> _Activity_: Without the pictures, retype exactly the lines from the top of the entries below through the line that contains "Mensagem do Office 365".

---- Data

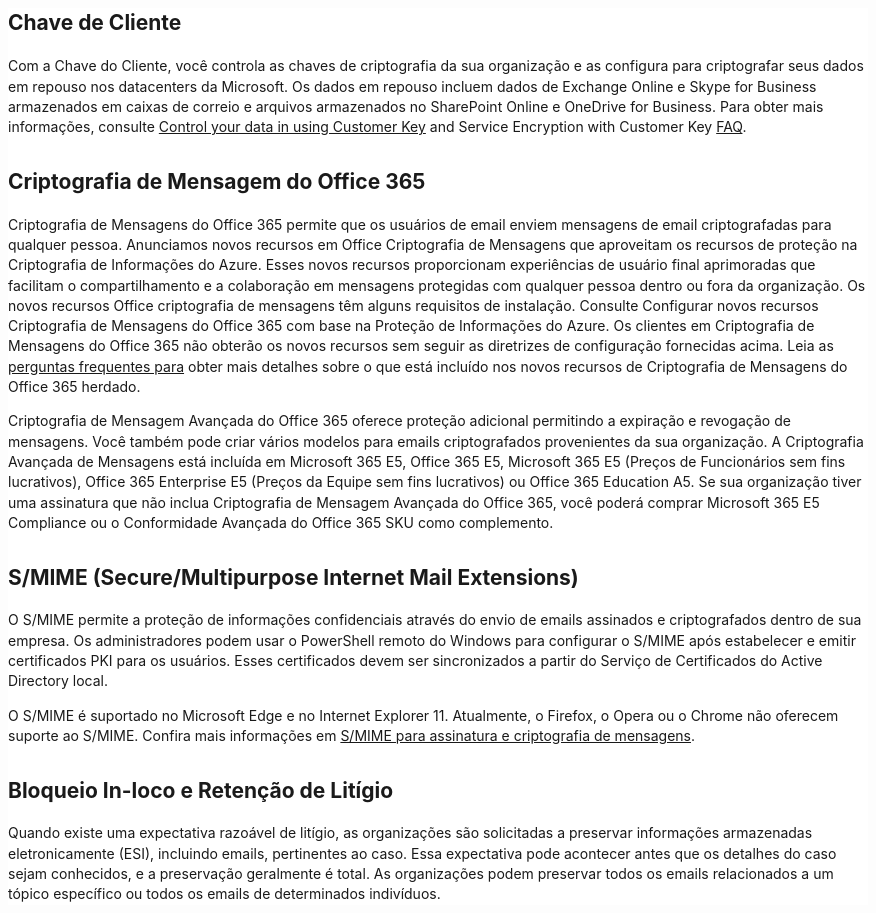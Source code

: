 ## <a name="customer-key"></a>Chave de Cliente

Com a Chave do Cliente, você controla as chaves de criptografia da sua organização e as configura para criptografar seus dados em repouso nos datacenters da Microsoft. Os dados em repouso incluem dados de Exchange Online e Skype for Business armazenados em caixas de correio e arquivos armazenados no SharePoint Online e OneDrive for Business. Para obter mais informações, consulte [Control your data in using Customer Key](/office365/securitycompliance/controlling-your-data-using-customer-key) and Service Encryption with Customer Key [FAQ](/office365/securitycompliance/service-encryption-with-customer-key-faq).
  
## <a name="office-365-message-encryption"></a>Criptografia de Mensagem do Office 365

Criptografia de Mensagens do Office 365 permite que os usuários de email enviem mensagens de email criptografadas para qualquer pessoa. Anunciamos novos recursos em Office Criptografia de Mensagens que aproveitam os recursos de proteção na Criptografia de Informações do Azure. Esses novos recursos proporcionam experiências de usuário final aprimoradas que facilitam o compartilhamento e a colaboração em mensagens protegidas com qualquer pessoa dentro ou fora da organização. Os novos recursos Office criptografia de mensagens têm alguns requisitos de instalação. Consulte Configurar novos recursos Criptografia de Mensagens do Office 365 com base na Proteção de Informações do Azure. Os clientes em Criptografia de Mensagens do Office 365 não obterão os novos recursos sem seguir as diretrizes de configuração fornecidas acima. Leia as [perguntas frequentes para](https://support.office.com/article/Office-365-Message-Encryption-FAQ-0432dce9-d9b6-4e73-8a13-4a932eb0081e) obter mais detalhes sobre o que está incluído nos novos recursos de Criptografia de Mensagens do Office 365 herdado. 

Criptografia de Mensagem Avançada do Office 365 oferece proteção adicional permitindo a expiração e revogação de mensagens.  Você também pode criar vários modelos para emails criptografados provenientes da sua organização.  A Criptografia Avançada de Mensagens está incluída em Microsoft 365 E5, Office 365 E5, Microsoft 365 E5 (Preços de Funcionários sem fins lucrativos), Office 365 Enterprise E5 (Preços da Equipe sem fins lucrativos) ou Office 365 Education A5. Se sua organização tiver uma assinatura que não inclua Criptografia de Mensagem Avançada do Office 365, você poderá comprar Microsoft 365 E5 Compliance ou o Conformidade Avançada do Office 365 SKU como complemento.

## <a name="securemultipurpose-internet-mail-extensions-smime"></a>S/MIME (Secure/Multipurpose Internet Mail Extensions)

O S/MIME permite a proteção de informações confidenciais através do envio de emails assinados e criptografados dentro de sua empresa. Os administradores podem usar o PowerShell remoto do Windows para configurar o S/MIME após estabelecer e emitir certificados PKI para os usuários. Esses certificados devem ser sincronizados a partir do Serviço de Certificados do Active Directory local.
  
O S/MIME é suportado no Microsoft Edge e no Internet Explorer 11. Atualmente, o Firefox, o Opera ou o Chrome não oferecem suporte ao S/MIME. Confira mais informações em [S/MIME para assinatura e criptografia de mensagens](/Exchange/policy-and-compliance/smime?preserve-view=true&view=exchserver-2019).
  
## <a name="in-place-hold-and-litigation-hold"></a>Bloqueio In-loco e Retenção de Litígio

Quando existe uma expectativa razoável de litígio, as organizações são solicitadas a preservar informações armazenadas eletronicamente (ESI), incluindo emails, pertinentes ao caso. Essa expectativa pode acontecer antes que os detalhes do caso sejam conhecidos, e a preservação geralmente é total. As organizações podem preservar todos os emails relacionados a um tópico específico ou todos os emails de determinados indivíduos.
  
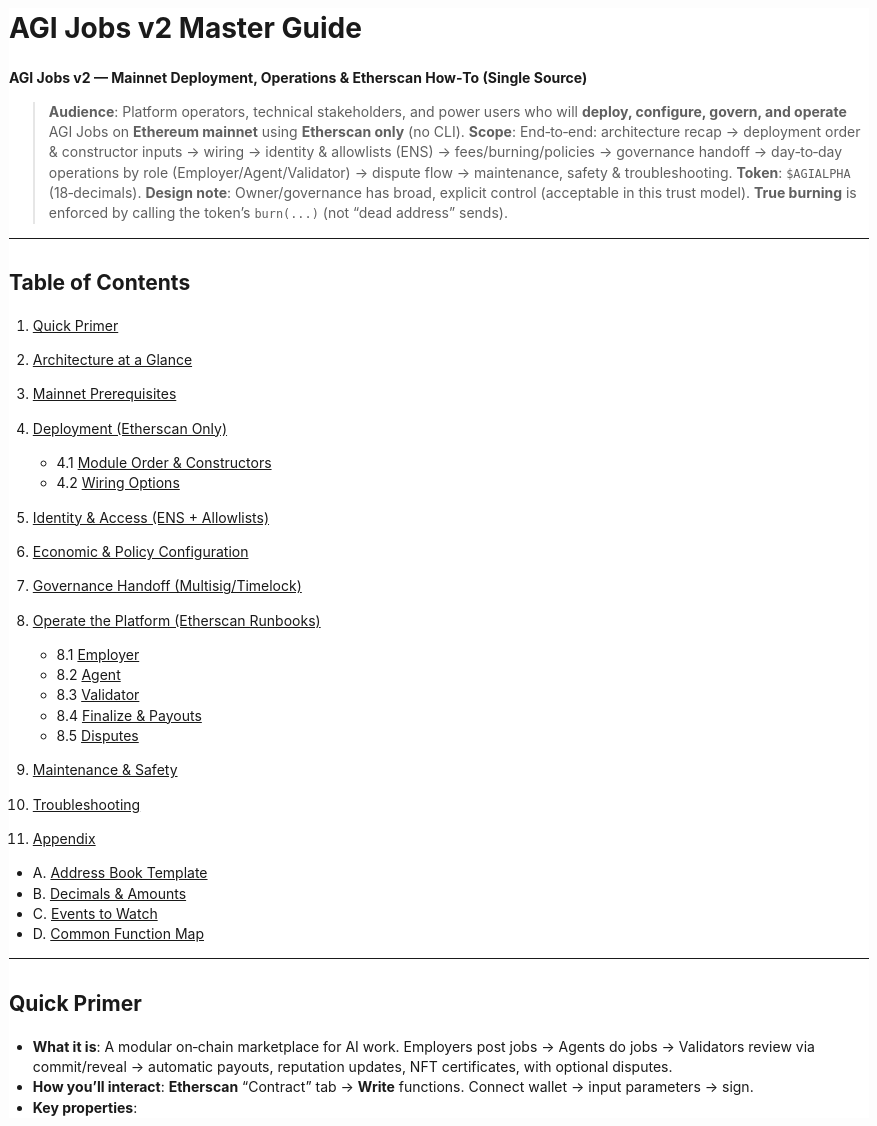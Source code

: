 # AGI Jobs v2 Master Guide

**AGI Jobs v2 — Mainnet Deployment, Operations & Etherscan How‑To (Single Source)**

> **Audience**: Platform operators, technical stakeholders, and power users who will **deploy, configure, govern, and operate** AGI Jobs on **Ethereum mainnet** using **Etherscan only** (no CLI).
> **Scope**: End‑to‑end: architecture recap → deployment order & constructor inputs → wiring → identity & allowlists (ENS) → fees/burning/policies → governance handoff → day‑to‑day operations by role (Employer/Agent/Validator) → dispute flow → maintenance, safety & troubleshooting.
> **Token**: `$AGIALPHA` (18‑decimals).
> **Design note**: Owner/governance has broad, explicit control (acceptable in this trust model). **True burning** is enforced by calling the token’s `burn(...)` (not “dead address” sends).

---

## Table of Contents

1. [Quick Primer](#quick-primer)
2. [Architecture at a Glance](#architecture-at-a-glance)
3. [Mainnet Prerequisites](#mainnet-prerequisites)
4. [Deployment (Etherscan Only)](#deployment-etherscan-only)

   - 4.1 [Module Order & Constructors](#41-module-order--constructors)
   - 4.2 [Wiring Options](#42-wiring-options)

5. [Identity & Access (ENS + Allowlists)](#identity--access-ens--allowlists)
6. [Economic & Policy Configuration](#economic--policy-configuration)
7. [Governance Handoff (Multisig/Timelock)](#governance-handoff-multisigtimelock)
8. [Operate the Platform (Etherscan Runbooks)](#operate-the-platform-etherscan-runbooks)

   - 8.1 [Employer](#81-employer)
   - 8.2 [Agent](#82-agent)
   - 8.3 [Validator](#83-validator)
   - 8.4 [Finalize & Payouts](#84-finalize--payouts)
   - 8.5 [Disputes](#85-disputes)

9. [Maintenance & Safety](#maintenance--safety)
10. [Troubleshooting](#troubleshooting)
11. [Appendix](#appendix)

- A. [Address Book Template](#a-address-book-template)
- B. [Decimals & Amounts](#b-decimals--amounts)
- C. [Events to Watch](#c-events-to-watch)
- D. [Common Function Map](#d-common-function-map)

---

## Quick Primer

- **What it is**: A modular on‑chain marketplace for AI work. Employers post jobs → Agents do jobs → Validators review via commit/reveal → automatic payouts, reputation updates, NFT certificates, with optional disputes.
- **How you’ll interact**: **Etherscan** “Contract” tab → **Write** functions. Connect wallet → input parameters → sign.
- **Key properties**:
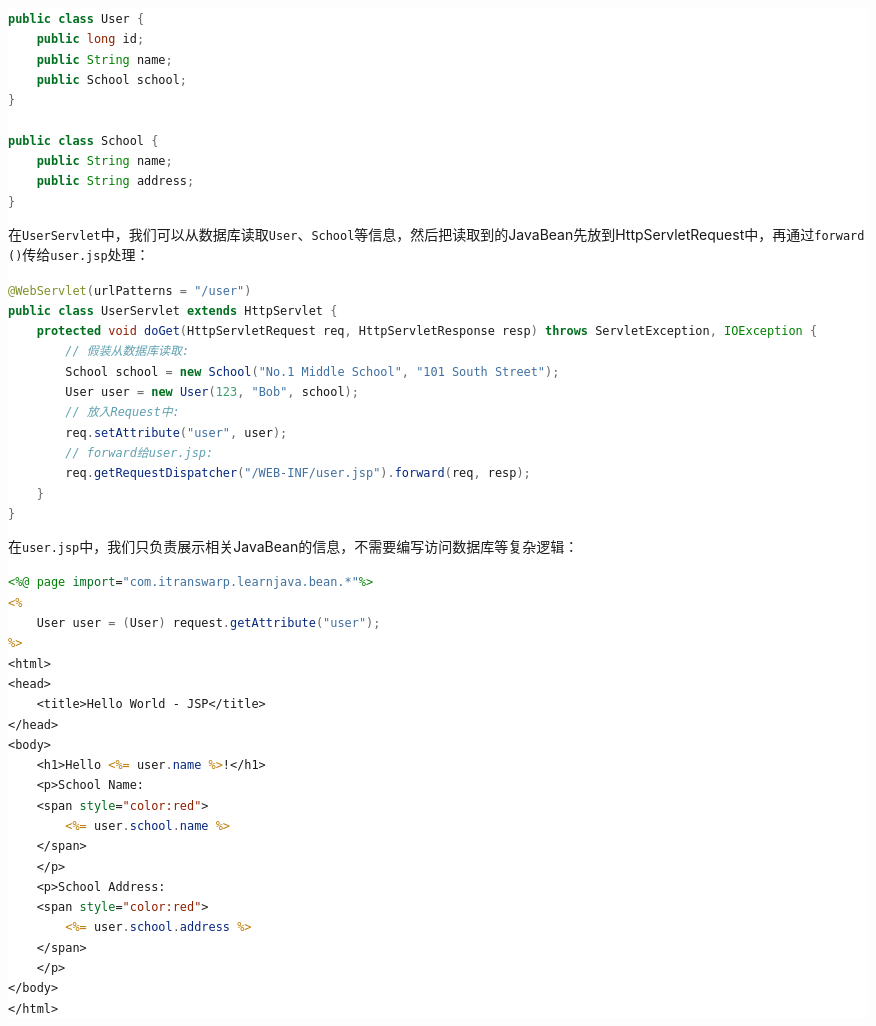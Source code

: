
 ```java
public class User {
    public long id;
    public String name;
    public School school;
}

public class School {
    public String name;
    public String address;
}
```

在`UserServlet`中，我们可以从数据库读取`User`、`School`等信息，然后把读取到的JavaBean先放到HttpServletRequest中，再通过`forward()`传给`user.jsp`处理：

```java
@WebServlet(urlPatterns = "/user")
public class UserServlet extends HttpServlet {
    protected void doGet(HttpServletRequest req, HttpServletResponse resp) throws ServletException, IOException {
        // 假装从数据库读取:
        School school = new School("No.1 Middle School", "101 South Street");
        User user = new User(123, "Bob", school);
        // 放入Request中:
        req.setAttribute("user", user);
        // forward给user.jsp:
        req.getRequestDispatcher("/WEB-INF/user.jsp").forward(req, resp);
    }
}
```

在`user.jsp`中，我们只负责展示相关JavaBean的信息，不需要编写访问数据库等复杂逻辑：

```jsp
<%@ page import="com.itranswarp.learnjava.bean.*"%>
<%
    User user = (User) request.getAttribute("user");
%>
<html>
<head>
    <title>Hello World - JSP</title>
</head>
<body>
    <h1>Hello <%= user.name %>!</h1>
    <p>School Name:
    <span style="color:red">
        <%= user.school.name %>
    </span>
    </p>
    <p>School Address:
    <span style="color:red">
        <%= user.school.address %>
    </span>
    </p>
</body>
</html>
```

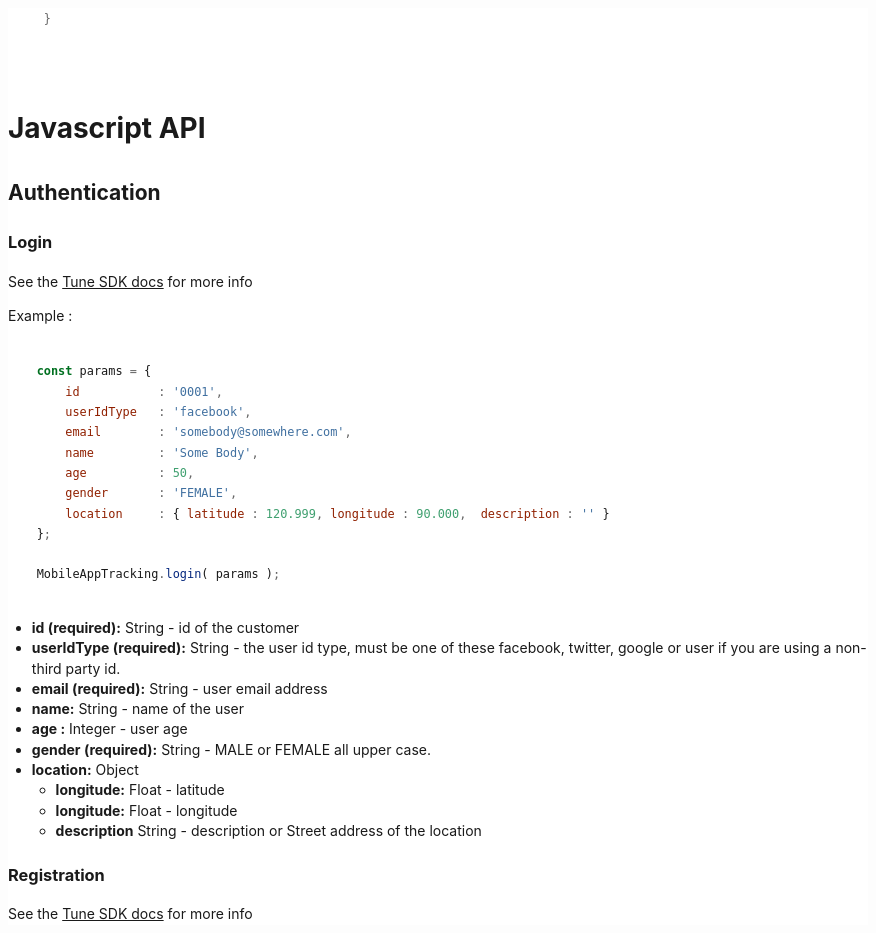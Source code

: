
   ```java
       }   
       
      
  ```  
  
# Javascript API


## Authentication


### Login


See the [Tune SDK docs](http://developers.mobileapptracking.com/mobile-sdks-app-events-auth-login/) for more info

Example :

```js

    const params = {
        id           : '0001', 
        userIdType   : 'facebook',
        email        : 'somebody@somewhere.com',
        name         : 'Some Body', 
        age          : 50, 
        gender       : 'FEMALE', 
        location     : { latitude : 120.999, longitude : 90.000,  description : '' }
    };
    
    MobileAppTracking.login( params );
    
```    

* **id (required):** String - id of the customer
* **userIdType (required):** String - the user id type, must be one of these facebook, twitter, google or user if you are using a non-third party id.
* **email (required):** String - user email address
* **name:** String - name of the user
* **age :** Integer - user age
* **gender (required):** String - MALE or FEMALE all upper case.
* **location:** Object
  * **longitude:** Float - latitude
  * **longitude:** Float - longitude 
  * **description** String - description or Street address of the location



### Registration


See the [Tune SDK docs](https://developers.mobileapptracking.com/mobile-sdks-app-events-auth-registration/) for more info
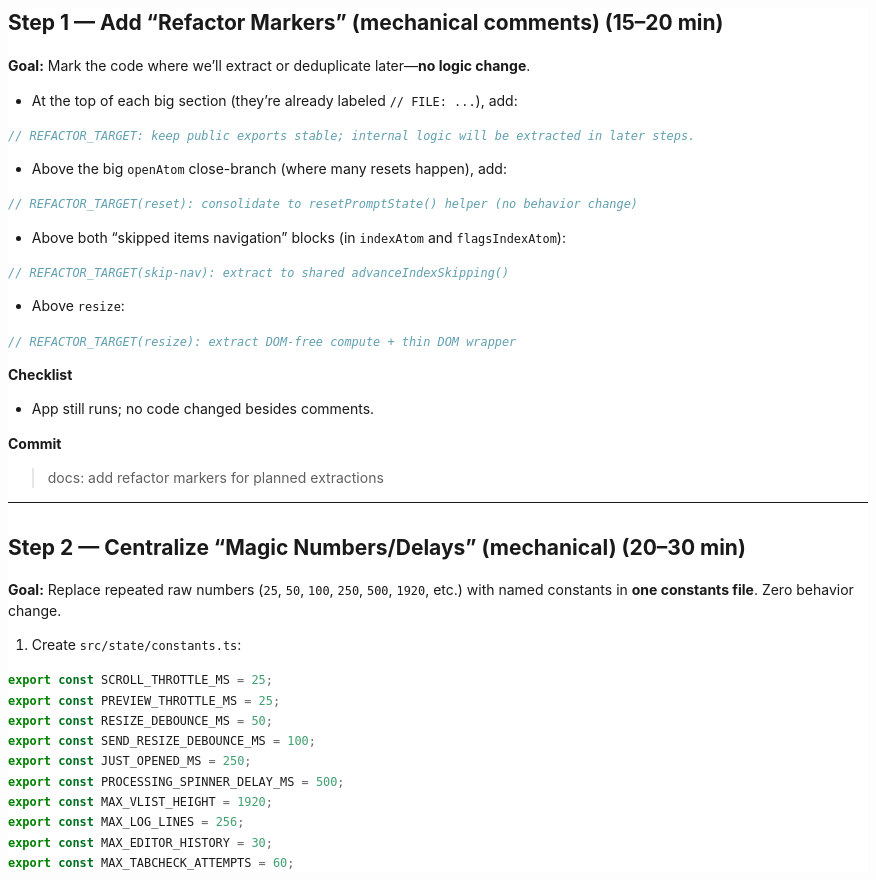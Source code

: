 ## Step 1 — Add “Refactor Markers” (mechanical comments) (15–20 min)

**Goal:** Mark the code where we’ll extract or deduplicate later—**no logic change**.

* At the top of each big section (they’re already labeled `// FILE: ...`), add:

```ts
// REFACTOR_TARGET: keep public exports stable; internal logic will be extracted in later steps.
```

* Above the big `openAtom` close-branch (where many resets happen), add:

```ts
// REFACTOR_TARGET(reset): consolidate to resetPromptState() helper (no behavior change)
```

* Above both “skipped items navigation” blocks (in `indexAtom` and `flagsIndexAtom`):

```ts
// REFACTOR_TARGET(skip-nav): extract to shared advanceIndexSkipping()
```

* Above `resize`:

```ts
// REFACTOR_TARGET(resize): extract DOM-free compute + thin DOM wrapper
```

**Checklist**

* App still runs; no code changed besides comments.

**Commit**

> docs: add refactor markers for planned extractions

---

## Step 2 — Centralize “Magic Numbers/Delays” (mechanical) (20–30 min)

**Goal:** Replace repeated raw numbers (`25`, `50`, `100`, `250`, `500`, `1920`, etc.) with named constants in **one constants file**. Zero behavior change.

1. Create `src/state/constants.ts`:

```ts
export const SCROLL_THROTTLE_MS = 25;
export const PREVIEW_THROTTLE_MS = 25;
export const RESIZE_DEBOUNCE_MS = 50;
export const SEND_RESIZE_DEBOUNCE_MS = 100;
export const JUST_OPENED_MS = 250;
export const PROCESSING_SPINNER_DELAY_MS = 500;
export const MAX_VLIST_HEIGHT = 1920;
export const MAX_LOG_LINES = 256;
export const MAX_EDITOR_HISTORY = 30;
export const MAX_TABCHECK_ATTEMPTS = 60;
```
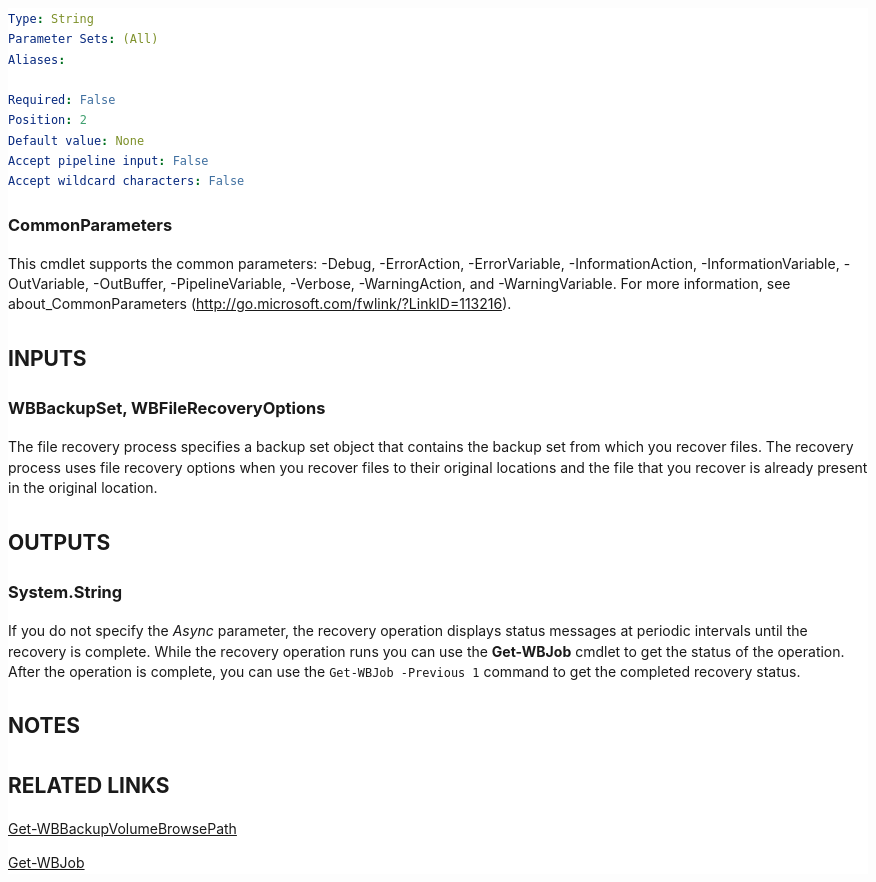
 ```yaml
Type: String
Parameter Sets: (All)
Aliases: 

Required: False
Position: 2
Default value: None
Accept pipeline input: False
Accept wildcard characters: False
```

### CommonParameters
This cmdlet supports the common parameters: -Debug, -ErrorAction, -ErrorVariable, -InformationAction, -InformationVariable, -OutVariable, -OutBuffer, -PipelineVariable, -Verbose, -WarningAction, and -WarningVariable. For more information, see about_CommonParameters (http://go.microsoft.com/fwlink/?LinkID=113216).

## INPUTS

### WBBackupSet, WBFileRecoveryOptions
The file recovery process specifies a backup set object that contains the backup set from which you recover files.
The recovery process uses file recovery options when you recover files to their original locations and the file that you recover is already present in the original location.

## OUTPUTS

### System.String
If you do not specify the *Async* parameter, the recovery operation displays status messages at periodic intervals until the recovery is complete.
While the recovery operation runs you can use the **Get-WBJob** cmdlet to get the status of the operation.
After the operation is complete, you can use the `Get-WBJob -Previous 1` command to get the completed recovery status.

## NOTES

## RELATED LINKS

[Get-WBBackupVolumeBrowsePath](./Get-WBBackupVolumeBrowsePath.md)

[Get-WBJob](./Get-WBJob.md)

--------

> _Exercise output_:
Source code

: ## <a name="customer-key"></a>Chave de Cliente

Com a Chave do Cliente, você controla as chaves de criptografia da sua organização e as configura para criptografar seus dados em repouso nos datacenters da Microsoft. Os dados em repouso incluem dados de Exchange Online e Skype for Business armazenados em caixas de correio e arquivos armazenados no SharePoint Online e OneDrive for Business. Para obter mais informações, consulte [Control your data in using Customer Key](/office365/securitycompliance/controlling-your-data-using-customer-key) and Service Encryption with Customer Key [FAQ](/office365/securitycompliance/service-encryption-with-customer-key-faq).
  
## <a name="office-365-message-encryption"></a>Criptografia de Mensagem do Office 365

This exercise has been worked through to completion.